Records provided »
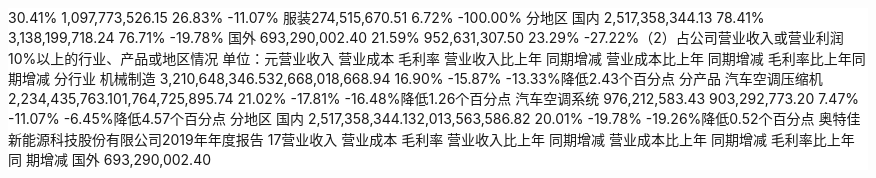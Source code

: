 30.41%
1,097,773,526.15
26.83%
-11.07%
服装274,515,670.51
6.72%
-100.00%
分地区
国内
2,517,358,344.13
78.41%
3,138,199,718.24
76.71%
-19.78%
国外
693,290,002.40
21.59%
952,631,307.50
23.29%
-27.22%（2）占公司营业收入或营业利润10%以上的行业、产品或地区情况
单位：元营业收入
营业成本
毛利率
营业收入比上年
同期增减
营业成本比上年
同期增减
毛利率比上年同
期增减
分行业
机械制造
3,210,648,346.532,668,018,668.94
16.90%
-15.87%
-13.33%降低2.43个百分点
分产品
汽车空调压缩机2,234,435,763.101,764,725,895.74
21.02%
-17.81%
-16.48%降低1.26个百分点
汽车空调系统
976,212,583.43
903,292,773.20
7.47%
-11.07%
-6.45%降低4.57个百分点
分地区
国内
2,517,358,344.132,013,563,586.82
20.01%
-19.78%
-19.26%降低0.52个百分点
奥特佳新能源科技股份有限公司2019年年度报告
17营业收入
营业成本
毛利率
营业收入比上年
同期增减
营业成本比上年
同期增减
毛利率比上年同
期增减
国外
693,290,002.40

What you will do » Give back the records above exactly, with no pictures.

Task response »
Source code

: 30.41%
1,097,773,526.15
26.83%
-11.07%
服装274,515,670.51
6.72%
-100.00%
分地区
国内
2,517,358,344.13
78.41%
3,138,199,718.24
76.71%
-19.78%
国外
693,290,002.40
21.59%
952,631,307.50
23.29%
-27.22%（2）占公司营业收入或营业利润10%以上的行业、产品或地区情况
单位：元营业收入
营业成本
毛利率
营业收入比上年
同期增减
营业成本比上年
同期增减
毛利率比上年同
期增减
分行业
机械制造
3,210,648,346.532,668,018,668.94
16.90%
-15.87%
-13.33%降低2.43个百分点
分产品
汽车空调压缩机2,234,435,763.101,764,725,895.74
21.02%
-17.81%
-16.48%降低1.26个百分点
汽车空调系统
976,212,583.43
903,292,773.20
7.47%
-11.07%
-6.45%降低4.57个百分点
分地区
国内
2,517,358,344.132,013,563,586.82
20.01%
-19.78%
-19.26%降低0.52个百分点
奥特佳新能源科技股份有限公司2019年年度报告
17营业收入
营业成本
毛利率
营业收入比上年
同期增减
营业成本比上年
同期增减
毛利率比上年同
期增减
国外
693,290,002.40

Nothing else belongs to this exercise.